* **Activity**
Each record, word for word and stripped of pictures, is what the answer should contain.

Saved data entries
= Beginning of Section =

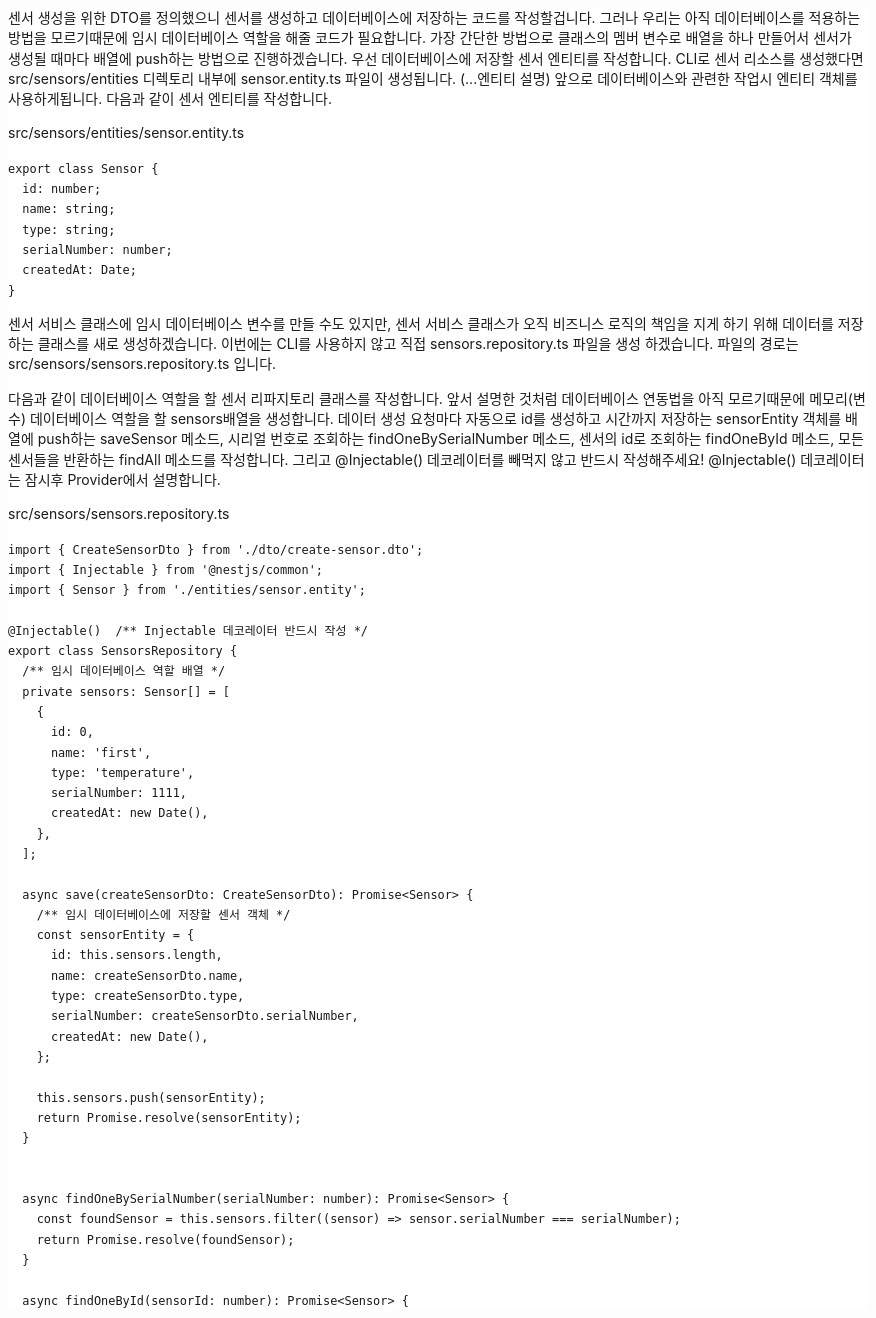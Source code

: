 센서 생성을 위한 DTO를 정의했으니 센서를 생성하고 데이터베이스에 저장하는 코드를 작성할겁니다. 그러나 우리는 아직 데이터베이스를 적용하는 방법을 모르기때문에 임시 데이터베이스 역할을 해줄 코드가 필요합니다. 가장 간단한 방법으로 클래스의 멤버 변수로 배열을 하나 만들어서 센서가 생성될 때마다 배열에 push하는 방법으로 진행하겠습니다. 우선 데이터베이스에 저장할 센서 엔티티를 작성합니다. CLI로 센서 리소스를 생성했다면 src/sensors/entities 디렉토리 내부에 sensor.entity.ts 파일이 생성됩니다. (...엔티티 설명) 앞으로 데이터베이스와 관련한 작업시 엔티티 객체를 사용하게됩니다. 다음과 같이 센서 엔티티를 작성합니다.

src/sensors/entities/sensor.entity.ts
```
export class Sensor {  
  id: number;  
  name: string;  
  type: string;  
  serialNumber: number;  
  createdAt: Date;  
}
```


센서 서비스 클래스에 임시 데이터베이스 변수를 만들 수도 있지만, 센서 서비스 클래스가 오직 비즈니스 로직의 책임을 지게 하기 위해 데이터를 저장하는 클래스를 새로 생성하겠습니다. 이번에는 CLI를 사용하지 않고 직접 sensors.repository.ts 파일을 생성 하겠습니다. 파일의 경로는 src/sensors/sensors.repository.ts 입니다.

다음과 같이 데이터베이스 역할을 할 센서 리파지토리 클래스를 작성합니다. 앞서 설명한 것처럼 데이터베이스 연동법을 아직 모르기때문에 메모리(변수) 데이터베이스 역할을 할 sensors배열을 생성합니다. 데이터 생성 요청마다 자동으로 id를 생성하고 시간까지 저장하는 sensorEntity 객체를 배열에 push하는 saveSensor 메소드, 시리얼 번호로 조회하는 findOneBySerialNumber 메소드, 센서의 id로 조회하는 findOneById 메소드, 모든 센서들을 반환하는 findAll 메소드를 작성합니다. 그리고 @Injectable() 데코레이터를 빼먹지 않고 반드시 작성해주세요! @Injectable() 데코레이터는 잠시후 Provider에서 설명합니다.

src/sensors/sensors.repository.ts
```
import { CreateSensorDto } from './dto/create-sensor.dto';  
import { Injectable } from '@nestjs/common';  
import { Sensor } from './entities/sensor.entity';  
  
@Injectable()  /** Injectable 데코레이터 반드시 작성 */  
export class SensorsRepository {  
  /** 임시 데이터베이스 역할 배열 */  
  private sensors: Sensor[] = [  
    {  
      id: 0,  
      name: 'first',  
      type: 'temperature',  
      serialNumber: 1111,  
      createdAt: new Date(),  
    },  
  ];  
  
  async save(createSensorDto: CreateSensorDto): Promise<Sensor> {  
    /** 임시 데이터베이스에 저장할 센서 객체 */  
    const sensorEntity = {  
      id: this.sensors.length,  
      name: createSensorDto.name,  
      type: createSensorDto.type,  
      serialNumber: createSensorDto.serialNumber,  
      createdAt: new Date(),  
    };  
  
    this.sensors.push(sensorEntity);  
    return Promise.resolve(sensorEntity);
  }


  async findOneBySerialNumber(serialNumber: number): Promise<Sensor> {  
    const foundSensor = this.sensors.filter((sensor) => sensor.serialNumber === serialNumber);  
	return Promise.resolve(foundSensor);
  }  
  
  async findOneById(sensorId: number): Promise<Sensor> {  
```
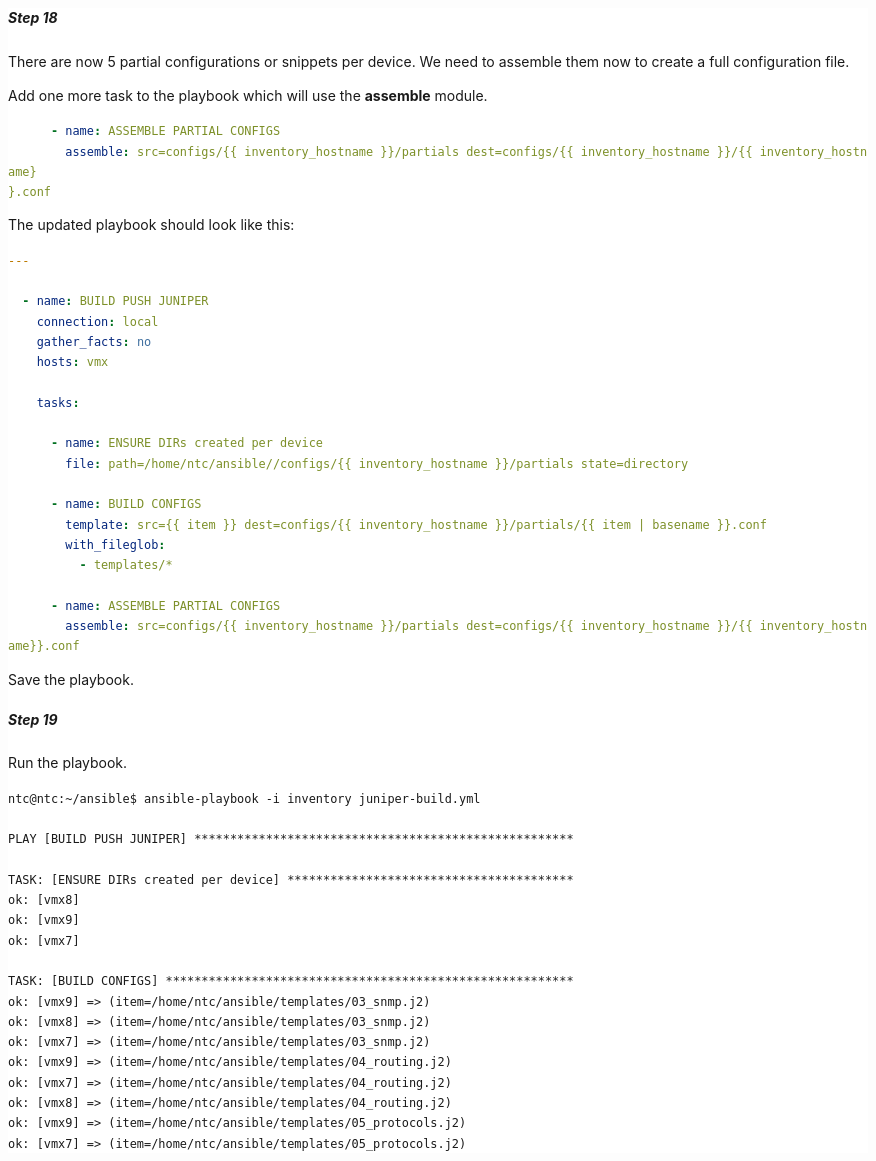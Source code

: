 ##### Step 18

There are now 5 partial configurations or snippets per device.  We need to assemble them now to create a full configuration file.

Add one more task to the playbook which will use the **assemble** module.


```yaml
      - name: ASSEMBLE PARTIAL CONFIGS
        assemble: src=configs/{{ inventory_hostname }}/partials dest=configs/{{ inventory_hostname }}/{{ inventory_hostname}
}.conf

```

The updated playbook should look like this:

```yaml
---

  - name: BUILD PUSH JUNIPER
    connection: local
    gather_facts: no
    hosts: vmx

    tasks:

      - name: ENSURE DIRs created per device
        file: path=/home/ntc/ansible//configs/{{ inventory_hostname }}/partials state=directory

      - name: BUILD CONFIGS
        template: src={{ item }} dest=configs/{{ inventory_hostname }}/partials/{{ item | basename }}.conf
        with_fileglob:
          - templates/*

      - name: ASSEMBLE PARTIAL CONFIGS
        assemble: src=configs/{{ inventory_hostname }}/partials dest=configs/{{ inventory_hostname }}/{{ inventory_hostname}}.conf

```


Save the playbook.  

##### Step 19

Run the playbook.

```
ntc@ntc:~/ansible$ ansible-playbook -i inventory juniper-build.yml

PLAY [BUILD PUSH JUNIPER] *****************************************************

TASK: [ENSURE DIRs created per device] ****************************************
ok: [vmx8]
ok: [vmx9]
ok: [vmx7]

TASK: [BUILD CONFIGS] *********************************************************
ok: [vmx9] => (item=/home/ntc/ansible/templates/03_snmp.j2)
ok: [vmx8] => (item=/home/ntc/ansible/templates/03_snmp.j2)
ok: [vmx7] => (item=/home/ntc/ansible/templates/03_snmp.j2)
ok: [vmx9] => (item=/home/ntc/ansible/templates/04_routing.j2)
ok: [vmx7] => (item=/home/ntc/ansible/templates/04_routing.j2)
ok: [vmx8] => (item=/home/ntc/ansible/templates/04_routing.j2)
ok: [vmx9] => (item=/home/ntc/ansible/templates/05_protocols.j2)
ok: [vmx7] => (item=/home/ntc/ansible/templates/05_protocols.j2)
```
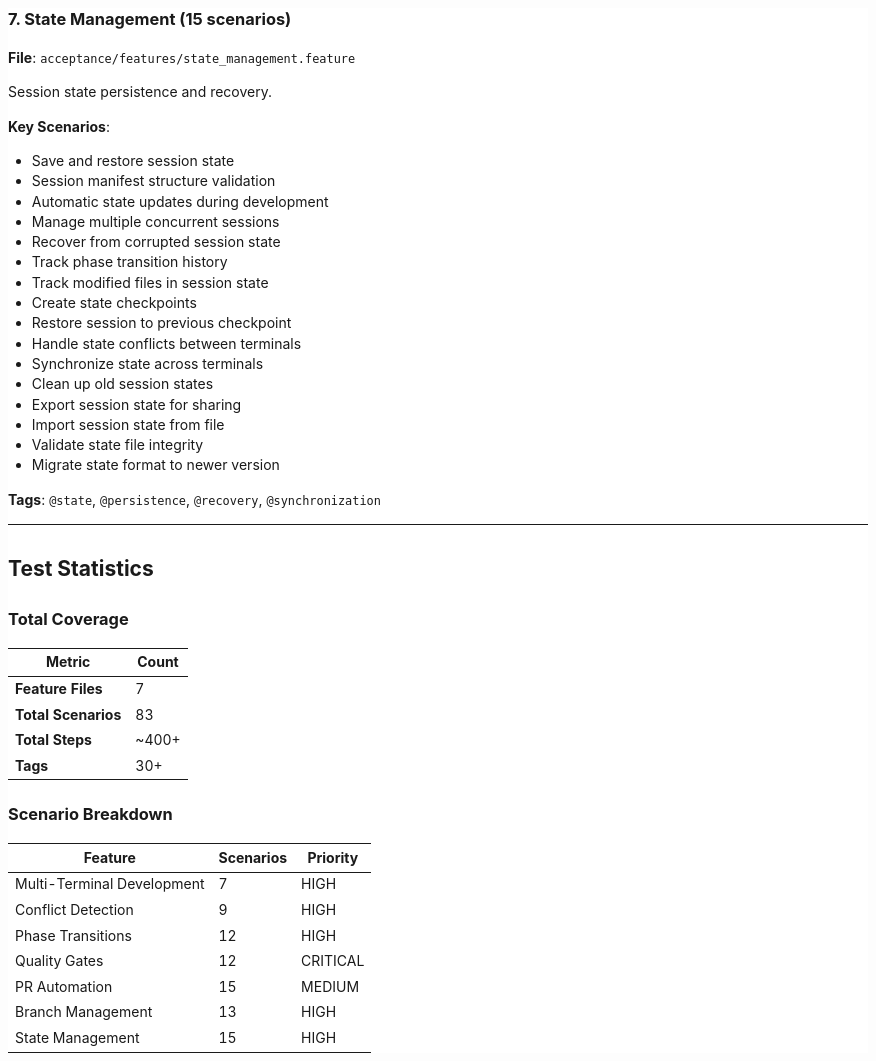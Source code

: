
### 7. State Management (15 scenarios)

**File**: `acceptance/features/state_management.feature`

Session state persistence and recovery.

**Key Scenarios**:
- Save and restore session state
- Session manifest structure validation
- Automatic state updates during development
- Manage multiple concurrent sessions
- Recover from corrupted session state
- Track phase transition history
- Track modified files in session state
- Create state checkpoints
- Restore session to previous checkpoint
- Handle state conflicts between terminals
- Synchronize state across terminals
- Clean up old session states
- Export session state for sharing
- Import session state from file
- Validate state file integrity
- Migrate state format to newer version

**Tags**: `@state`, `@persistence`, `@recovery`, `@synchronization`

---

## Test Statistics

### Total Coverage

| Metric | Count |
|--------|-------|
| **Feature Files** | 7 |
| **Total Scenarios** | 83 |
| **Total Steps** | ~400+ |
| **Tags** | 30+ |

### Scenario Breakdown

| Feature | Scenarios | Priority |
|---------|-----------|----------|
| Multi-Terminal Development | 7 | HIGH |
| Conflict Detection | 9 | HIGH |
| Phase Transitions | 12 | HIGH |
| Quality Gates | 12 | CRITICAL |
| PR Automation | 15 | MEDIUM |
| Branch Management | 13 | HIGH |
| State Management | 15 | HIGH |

= End of Section =

* **Answer box**
Source code

: 센서 생성을 위한 DTO를 정의했으니 센서를 생성하고 데이터베이스에 저장하는 코드를 작성할겁니다. 그러나 우리는 아직 데이터베이스를 적용하는 방법을 모르기때문에 임시 데이터베이스 역할을 해줄 코드가 필요합니다. 가장 간단한 방법으로 클래스의 멤버 변수로 배열을 하나 만들어서 센서가 생성될 때마다 배열에 push하는 방법으로 진행하겠습니다. 우선 데이터베이스에 저장할 센서 엔티티를 작성합니다. CLI로 센서 리소스를 생성했다면 src/sensors/entities 디렉토리 내부에 sensor.entity.ts 파일이 생성됩니다. (...엔티티 설명) 앞으로 데이터베이스와 관련한 작업시 엔티티 객체를 사용하게됩니다. 다음과 같이 센서 엔티티를 작성합니다.

src/sensors/entities/sensor.entity.ts
```
export class Sensor {  
  id: number;  
  name: string;  
  type: string;  
  serialNumber: number;  
  createdAt: Date;  
}
```


센서 서비스 클래스에 임시 데이터베이스 변수를 만들 수도 있지만, 센서 서비스 클래스가 오직 비즈니스 로직의 책임을 지게 하기 위해 데이터를 저장하는 클래스를 새로 생성하겠습니다. 이번에는 CLI를 사용하지 않고 직접 sensors.repository.ts 파일을 생성 하겠습니다. 파일의 경로는 src/sensors/sensors.repository.ts 입니다.

다음과 같이 데이터베이스 역할을 할 센서 리파지토리 클래스를 작성합니다. 앞서 설명한 것처럼 데이터베이스 연동법을 아직 모르기때문에 메모리(변수) 데이터베이스 역할을 할 sensors배열을 생성합니다. 데이터 생성 요청마다 자동으로 id를 생성하고 시간까지 저장하는 sensorEntity 객체를 배열에 push하는 saveSensor 메소드, 시리얼 번호로 조회하는 findOneBySerialNumber 메소드, 센서의 id로 조회하는 findOneById 메소드, 모든 센서들을 반환하는 findAll 메소드를 작성합니다. 그리고 @Injectable() 데코레이터를 빼먹지 않고 반드시 작성해주세요! @Injectable() 데코레이터는 잠시후 Provider에서 설명합니다.

src/sensors/sensors.repository.ts
```
import { CreateSensorDto } from './dto/create-sensor.dto';  
import { Injectable } from '@nestjs/common';  
import { Sensor } from './entities/sensor.entity';  
  
@Injectable()  /** Injectable 데코레이터 반드시 작성 */  
export class SensorsRepository {  
  /** 임시 데이터베이스 역할 배열 */  
  private sensors: Sensor[] = [  
    {  
      id: 0,  
      name: 'first',  
      type: 'temperature',  
      serialNumber: 1111,  
      createdAt: new Date(),  
    },  
  ];  
  
  async save(createSensorDto: CreateSensorDto): Promise<Sensor> {  
    /** 임시 데이터베이스에 저장할 센서 객체 */  
    const sensorEntity = {  
      id: this.sensors.length,  
      name: createSensorDto.name,  
      type: createSensorDto.type,  
      serialNumber: createSensorDto.serialNumber,  
      createdAt: new Date(),  
    };  
  
    this.sensors.push(sensorEntity);  
    return Promise.resolve(sensorEntity);
  }


  async findOneBySerialNumber(serialNumber: number): Promise<Sensor> {  
    const foundSensor = this.sensors.filter((sensor) => sensor.serialNumber === serialNumber);  
	return Promise.resolve(foundSensor);
  }  
  
  async findOneById(sensorId: number): Promise<Sensor> {  
```
Source code

: ##### Step 18

There are now 5 partial configurations or snippets per device.  We need to assemble them now to create a full configuration file.

Add one more task to the playbook which will use the **assemble** module.


```yaml
      - name: ASSEMBLE PARTIAL CONFIGS
        assemble: src=configs/{{ inventory_hostname }}/partials dest=configs/{{ inventory_hostname }}/{{ inventory_hostname}
}.conf

```

The updated playbook should look like this:

```yaml
---

  - name: BUILD PUSH JUNIPER
    connection: local
    gather_facts: no
    hosts: vmx

    tasks:

      - name: ENSURE DIRs created per device
        file: path=/home/ntc/ansible//configs/{{ inventory_hostname }}/partials state=directory

      - name: BUILD CONFIGS
        template: src={{ item }} dest=configs/{{ inventory_hostname }}/partials/{{ item | basename }}.conf
        with_fileglob:
          - templates/*

      - name: ASSEMBLE PARTIAL CONFIGS
        assemble: src=configs/{{ inventory_hostname }}/partials dest=configs/{{ inventory_hostname }}/{{ inventory_hostname}}.conf

```


Save the playbook.  

##### Step 19

Run the playbook.

```
ntc@ntc:~/ansible$ ansible-playbook -i inventory juniper-build.yml

PLAY [BUILD PUSH JUNIPER] *****************************************************

TASK: [ENSURE DIRs created per device] ****************************************
ok: [vmx8]
ok: [vmx9]
ok: [vmx7]

TASK: [BUILD CONFIGS] *********************************************************
ok: [vmx9] => (item=/home/ntc/ansible/templates/03_snmp.j2)
ok: [vmx8] => (item=/home/ntc/ansible/templates/03_snmp.j2)
ok: [vmx7] => (item=/home/ntc/ansible/templates/03_snmp.j2)
ok: [vmx9] => (item=/home/ntc/ansible/templates/04_routing.j2)
ok: [vmx7] => (item=/home/ntc/ansible/templates/04_routing.j2)
ok: [vmx8] => (item=/home/ntc/ansible/templates/04_routing.j2)
ok: [vmx9] => (item=/home/ntc/ansible/templates/05_protocols.j2)
ok: [vmx7] => (item=/home/ntc/ansible/templates/05_protocols.j2)
```
Source code

:
### 7. State Management (15 scenarios)

**File**: `acceptance/features/state_management.feature`

Session state persistence and recovery.

**Key Scenarios**:
- Save and restore session state
- Session manifest structure validation
- Automatic state updates during development
- Manage multiple concurrent sessions
- Recover from corrupted session state
- Track phase transition history
- Track modified files in session state
- Create state checkpoints
- Restore session to previous checkpoint
- Handle state conflicts between terminals
- Synchronize state across terminals
- Clean up old session states
- Export session state for sharing
- Import session state from file
- Validate state file integrity
- Migrate state format to newer version

**Tags**: `@state`, `@persistence`, `@recovery`, `@synchronization`

---

## Test Statistics

### Total Coverage

| Metric | Count |
|--------|-------|
| **Feature Files** | 7 |
| **Total Scenarios** | 83 |
| **Total Steps** | ~400+ |
| **Tags** | 30+ |

### Scenario Breakdown

| Feature | Scenarios | Priority |
|---------|-----------|----------|
| Multi-Terminal Development | 7 | HIGH |
| Conflict Detection | 9 | HIGH |
| Phase Transitions | 12 | HIGH |
| Quality Gates | 12 | CRITICAL |
| PR Automation | 15 | MEDIUM |
| Branch Management | 13 | HIGH |
| State Management | 15 | HIGH |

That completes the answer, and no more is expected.